Fitch's Key Assumptions Within Our Rating Case for the Issuer:
- Weak revenue growth of 1% in 2021 due to the weak demand following the resurgence of Covid-19 cases and the related restrictions in 2Q21 and 3Q21; growth to recover to around 3% in 2022, reflecting an improvement in economic activity as restrictions ease;
- Operating EBITDA margin of 35%-36% in 2021 and 2022 (1H21: 35.8%);
- THB14 billion network capex in 2021 and THB13 billion a year in 2022 and 2023 (2020: THB9.9 billion);
- THB7.5 billion dividend payments in 2021 and THB5 billion in 2022.
Factors that could, individually or collectively, lead to positive rating action/upgrade:
- A prudent capital preservation, including discretionary shareholder returns, resulting in FFO net leverage remaining below 2.3x on a sustained basis, may lead to the Outlook being revised to Stable.
Factors that could, individually or collectively, lead to negative rating action/downgrade:
- Failure to achieve the positive rating sensitivities;
- Unfavourable regulatory changes;
- Weaker linkage between the company and its parent, Telenor.
LIQUIDITY AND DEBT STRUCTURE
Manageable Liquidity: Fitch believes DTAC will be able to manage its liquidity in 2021. Liquidity should be supported by its cash balance of THB7.1 billion and undrawn credit facilities of THB16.5 billion at end-1H21, and its ability to access the debt capital market.

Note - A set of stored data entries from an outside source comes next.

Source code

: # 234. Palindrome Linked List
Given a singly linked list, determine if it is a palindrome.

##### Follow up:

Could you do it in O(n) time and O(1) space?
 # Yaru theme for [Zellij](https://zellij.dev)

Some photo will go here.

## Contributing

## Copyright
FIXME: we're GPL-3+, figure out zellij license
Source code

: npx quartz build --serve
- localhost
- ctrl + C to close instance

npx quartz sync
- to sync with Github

DTAC has total debt of THB11.2 billion maturing over the next 12 months from end-1H21. The company already drew down THB17.5 billion in bank loans in 1H21 to repay its debt maturing in 2021 and to finance its investments.
DTAC is the third-largest cellular phone operator in Thailand, with 22% service revenue market share in 2Q21. Telenor is the major shareholder of DTAC.
REFERENCES FOR SUBSTANTIALLY MATERIAL SOURCE CITED AS KEY DRIVER OF RATING
The principal sources of information used in the analysis are described in the Applicable Criteria.